В моем случае также ощущается реактуализация опыта предыдущих поколений и случаев «бегущих» — не по волнам, а по гораздо менее романтичным институциям и ситуациям эмиграции. Начиная, допустим, с Герцена и его сподвижников, можно отслеживать их попытки отвечать на вопрос: «Что можно делать снаружи, вне себя?» Можно уточнять понимание себя, например, как социального существа, у которого есть выбор: выбор не быть там, где ты можешь оказаться в ситуации цензуры, то есть извращения своего права на устраивающее тебя высказывание. Пережив с мерзкого февраля несколько моментов, где мне предлагалось придержать язык ради публикации в российских медиа, я была удивлена, каким огромным событием, испытанием для всего моего устройства является попытка играть по чьим-либо правилам, «да» и «нет» не говорить — то есть, конечно, слово «война» не говорить. Сама идея, что тебе могут предлагать не говорить выбранное тобой, нужное тебе сейчас слово, очень резко разбудила во мне понимание, что наступила эпоха очень неприятного выбора.

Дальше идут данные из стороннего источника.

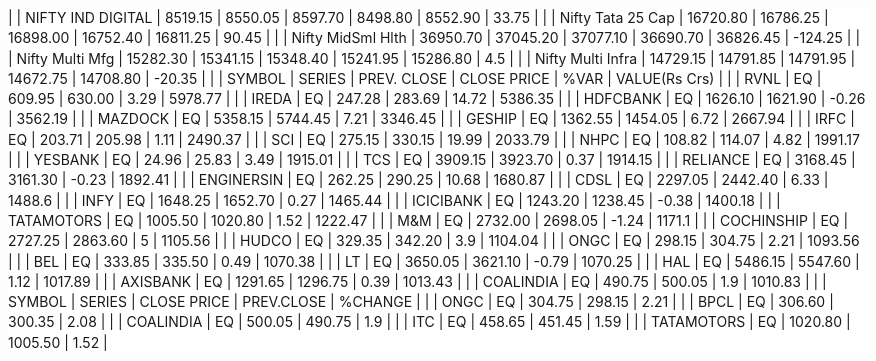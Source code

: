 |  | NIFTY IND DIGITAL | 8519.15 | 8550.05 | 8597.70 | 8498.80 | 8552.90 | 33.75 |
|  | Nifty Tata 25 Cap | 16720.80 | 16786.25 | 16898.00 | 16752.40 | 16811.25 | 90.45 |
|  | Nifty MidSml Hlth | 36950.70 | 37045.20 | 37077.10 | 36690.70 | 36826.45 | -124.25 |
|  | Nifty Multi Mfg | 15282.30 | 15341.15 | 15348.40 | 15241.95 | 15286.80 | 4.5 |
|  | Nifty Multi Infra | 14729.15 | 14791.85 | 14791.95 | 14672.75 | 14708.80 | -20.35 |
|  | SYMBOL | SERIES | PREV. CLOSE | CLOSE PRICE | %VAR | VALUE(Rs Crs) |
|  | RVNL | EQ | 609.95 | 630.00 | 3.29 | 5978.77 |
|  | IREDA | EQ | 247.28 | 283.69 | 14.72 | 5386.35 |
|  | HDFCBANK | EQ | 1626.10 | 1621.90 | -0.26 | 3562.19 |
|  | MAZDOCK | EQ | 5358.15 | 5744.45 | 7.21 | 3346.45 |
|  | GESHIP | EQ | 1362.55 | 1454.05 | 6.72 | 2667.94 |
|  | IRFC | EQ | 203.71 | 205.98 | 1.11 | 2490.37 |
|  | SCI | EQ | 275.15 | 330.15 | 19.99 | 2033.79 |
|  | NHPC | EQ | 108.82 | 114.07 | 4.82 | 1991.17 |
|  | YESBANK | EQ | 24.96 | 25.83 | 3.49 | 1915.01 |
|  | TCS | EQ | 3909.15 | 3923.70 | 0.37 | 1914.15 |
|  | RELIANCE | EQ | 3168.45 | 3161.30 | -0.23 | 1892.41 |
|  | ENGINERSIN | EQ | 262.25 | 290.25 | 10.68 | 1680.87 |
|  | CDSL | EQ | 2297.05 | 2442.40 | 6.33 | 1488.6 |
|  | INFY | EQ | 1648.25 | 1652.70 | 0.27 | 1465.44 |
|  | ICICIBANK | EQ | 1243.20 | 1238.45 | -0.38 | 1400.18 |
|  | TATAMOTORS | EQ | 1005.50 | 1020.80 | 1.52 | 1222.47 |
|  | M&M | EQ | 2732.00 | 2698.05 | -1.24 | 1171.1 |
|  | COCHINSHIP | EQ | 2727.25 | 2863.60 | 5 | 1105.56 |
|  | HUDCO | EQ | 329.35 | 342.20 | 3.9 | 1104.04 |
|  | ONGC | EQ | 298.15 | 304.75 | 2.21 | 1093.56 |
|  | BEL | EQ | 333.85 | 335.50 | 0.49 | 1070.38 |
|  | LT | EQ | 3650.05 | 3621.10 | -0.79 | 1070.25 |
|  | HAL | EQ | 5486.15 | 5547.60 | 1.12 | 1017.89 |
|  | AXISBANK | EQ | 1291.65 | 1296.75 | 0.39 | 1013.43 |
|  | COALINDIA | EQ | 490.75 | 500.05 | 1.9 | 1010.83 |
|  | SYMBOL | SERIES | CLOSE PRICE | PREV.CLOSE | %CHANGE |
|  | ONGC | EQ | 304.75 | 298.15 | 2.21 |
|  | BPCL | EQ | 306.60 | 300.35 | 2.08 |
|  | COALINDIA | EQ | 500.05 | 490.75 | 1.9 |
|  | ITC | EQ | 458.65 | 451.45 | 1.59 |
|  | TATAMOTORS | EQ | 1020.80 | 1005.50 | 1.52 |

Тут я задумываюсь, хочется ли мне сказать что-нибудь трогательное об изгнании-как-послании, об особой функции и предназначении отщепенцев, об особых групповых или партийных возможностях и обязанностях — вроде все же ничего не скажешь. Вероятно, если бы сегодня я выбирала себе тотемного зверя среди беженцев-творцов — им был бы Илья Зданевич, человек напряженно прислушавшийся к окружившим его обстоятельствам, новым городам и языкам, но при этом продолживший гнуть свою невероятно причудливую, особую линию. Сегодня эмиграция для меня — в значительной степени сопротивление соблазну коллективных услад или коллективных ламентаций. Тем неприемлемее кажутся попытки мира определять меня по национальному признаку-призраку: для меня эмиграция — это возможность выбирать, с кем ты хочешь иметь фрагментарную, точечную общность (если вообще хочешь): с Тэффи или Георгадзе, или Гнедич хочу, с Инбер или с Кетлинской — не особенно. Когда меня спрашивают сейчас на фестивалях: «Как себя чувствует русский поэт сегодня? Что должен делать русский поэт сегодня?» — это меня обескураживает. Чувствует себя хреново, но точно ничего не должен — я вообще против мобилизации, скорее за дезертирство как идею. Мой любимый фильм — «Фанфан-Тюльпан». Я хочу бежать уже от этой функции — представлять нацию, национализм мне тяжек и жутковат, как все, что происходит хором.